Fui com a minha amiga fazer uma oficina de mosaico na Cosmonauta Mosaicos, no Morro da Conceição. A escadaria do Morro da Conceição, ponto histórico da região da Praça Mauá, será revestida com arte em mosaico. Esta é uma das três iniciativas Passaporte Verde e Rio 2016 com o apoio da Cisco Do Brasil na região. Para que o público participe da intervenção estão sendo promovidas oficinas gratuitas, para pessoas acima de 12 anos, na @cosmonautamosaicos até o dia 04 de setembro, de quarta a domingo, das 10h às 12h30 e das 14h30 às 17h. É só se inscrever e ir lá fazer um pedacinho do mosaico que vai cobrir o corrimão da escada de acesso à Ladeira João Homem.

Esse que já é um ponto turístico da cidade vai ficar mais lindo. E vai ter um dedinho meu nesta intervenção urbana. Imagina só que orgulho que vai dar saber que contribuí para deixar a nossa cidade mais bonita? Imagina só que satisfação cada vez que uma foto da escadaria for postada e eu saber que tem uma parcela de contribuição minha ali?
Já tô doida para ver o resultado final.

 


Almocei no Bar Imaculada, no Morro da Conceição. Um lugar gostoso, com decoração legal, ambiente descontraído e comida muito boa. Esse bolinho de arroz, feijão e carnes de feijoada é maravilhoso. A geleia de pimenta dá um toque todo especial. 


Como o corpo e a mente estavam precisando de um pouco de descanso fiz uma sessão de cinema no sofá. Vi o filme "Casamento Grego 2" e amei. Contei no blog, porque eu recomendo para todas as mães de adolescentes no post "Casamento Grego - Um filme para mães de adolescentes".
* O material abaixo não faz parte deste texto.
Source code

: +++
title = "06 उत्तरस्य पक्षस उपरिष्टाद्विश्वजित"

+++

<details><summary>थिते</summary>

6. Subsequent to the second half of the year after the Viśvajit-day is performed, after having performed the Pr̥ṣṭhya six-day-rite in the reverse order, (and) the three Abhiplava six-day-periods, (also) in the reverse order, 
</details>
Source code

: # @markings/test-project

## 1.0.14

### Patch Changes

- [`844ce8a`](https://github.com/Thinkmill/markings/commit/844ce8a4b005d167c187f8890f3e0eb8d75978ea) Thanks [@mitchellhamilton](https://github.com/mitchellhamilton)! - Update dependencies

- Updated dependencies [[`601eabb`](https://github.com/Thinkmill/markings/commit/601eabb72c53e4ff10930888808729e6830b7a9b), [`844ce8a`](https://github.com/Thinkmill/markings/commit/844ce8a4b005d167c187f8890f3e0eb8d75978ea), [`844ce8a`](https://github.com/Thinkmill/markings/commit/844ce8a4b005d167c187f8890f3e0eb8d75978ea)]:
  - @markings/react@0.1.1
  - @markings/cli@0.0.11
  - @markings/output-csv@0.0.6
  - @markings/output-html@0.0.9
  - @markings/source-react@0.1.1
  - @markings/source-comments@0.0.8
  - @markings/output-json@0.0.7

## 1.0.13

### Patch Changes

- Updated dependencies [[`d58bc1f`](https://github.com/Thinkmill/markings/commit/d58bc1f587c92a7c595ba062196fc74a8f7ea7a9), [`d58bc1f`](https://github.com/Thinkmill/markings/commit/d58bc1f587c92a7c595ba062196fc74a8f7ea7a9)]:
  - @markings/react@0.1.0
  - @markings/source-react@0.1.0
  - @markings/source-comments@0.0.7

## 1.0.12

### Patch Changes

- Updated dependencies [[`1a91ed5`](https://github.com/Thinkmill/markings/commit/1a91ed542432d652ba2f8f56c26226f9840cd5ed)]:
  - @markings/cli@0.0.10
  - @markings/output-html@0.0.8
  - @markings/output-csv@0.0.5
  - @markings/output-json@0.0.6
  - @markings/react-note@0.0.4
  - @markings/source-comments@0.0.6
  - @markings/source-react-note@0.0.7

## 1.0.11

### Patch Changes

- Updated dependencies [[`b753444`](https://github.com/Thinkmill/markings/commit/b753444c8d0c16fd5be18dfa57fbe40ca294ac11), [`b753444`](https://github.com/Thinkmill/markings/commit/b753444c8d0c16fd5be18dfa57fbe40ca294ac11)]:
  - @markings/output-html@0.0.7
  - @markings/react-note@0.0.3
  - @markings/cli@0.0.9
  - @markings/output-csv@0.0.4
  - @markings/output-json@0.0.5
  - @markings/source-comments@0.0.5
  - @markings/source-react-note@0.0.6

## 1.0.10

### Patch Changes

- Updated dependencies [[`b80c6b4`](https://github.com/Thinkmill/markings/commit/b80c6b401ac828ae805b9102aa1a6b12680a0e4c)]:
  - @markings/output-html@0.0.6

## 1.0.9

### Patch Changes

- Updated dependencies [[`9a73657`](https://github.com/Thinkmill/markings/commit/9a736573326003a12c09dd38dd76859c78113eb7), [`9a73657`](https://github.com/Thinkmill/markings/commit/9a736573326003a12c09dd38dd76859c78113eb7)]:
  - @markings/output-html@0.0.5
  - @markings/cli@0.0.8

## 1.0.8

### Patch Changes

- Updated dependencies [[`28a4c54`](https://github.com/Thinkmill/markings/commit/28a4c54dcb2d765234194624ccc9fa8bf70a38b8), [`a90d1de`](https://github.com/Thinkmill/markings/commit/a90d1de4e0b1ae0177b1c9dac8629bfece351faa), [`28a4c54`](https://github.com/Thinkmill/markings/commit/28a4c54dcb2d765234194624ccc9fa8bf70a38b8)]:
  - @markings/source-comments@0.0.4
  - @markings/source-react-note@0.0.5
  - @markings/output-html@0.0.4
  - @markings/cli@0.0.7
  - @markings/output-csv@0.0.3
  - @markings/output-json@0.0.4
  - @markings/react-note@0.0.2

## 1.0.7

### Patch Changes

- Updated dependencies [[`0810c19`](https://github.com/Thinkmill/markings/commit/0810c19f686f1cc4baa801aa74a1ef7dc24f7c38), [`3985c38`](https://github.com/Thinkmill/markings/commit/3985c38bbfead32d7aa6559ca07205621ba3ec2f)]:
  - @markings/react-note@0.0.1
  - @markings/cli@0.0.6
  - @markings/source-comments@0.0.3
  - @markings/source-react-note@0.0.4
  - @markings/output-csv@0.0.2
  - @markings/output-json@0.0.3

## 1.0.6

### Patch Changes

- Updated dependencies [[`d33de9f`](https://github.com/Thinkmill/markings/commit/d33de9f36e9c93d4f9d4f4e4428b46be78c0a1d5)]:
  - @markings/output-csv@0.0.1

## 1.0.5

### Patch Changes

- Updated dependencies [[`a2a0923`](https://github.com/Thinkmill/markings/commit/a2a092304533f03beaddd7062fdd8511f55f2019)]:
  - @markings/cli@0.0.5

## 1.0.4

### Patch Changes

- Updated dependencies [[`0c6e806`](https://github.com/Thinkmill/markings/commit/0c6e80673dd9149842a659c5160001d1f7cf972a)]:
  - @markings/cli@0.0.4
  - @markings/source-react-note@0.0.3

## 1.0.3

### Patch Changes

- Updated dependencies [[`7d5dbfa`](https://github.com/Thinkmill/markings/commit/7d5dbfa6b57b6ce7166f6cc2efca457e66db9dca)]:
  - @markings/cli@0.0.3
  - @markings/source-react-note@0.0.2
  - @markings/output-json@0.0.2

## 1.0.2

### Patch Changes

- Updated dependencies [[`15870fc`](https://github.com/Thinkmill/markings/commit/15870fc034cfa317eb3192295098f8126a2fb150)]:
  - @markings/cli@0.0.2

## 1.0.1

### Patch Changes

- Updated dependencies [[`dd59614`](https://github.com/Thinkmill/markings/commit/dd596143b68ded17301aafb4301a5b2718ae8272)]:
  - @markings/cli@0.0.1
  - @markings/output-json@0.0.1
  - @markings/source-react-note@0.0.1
Que esse clima de entusiasmo que as olimpíadas trouxeram nos façam perceber o quanto temos de bom e o quanto podemos ser melhores. Que a gente use a nossa energia positiva para gerar mais positividade. Que a nossa autoestima nos mostre que somos capazes e merecemos mais. 

Este post faz parte da BC A Semana que aqui no blog substituiu a BC Pequenas Felicidades.

sábado, 20 de agosto de 2016

Casamento Grego 2 - Um filme para mães de adolescentes



Ontem finalmente eu consegui assistir ao filme “Casamento Grego 2”. Eu amei a primeiro filme, uma comédia romântica da melhor qualidade, que foi sucesso em 2002. Quando vi o anúncio de que “Casamento Grego” teria a sequência eu tive a certeza de que não perderia. Como eu não consegui ver no cinema e fiquei aguardando ansiosa a liberação no NOW ou na Netflix. Enquanto isso, aproveitei para rever a história engraçadíssima de Toula, uma mulher de uma tradicional família grega que se apaixona por um homem não grego.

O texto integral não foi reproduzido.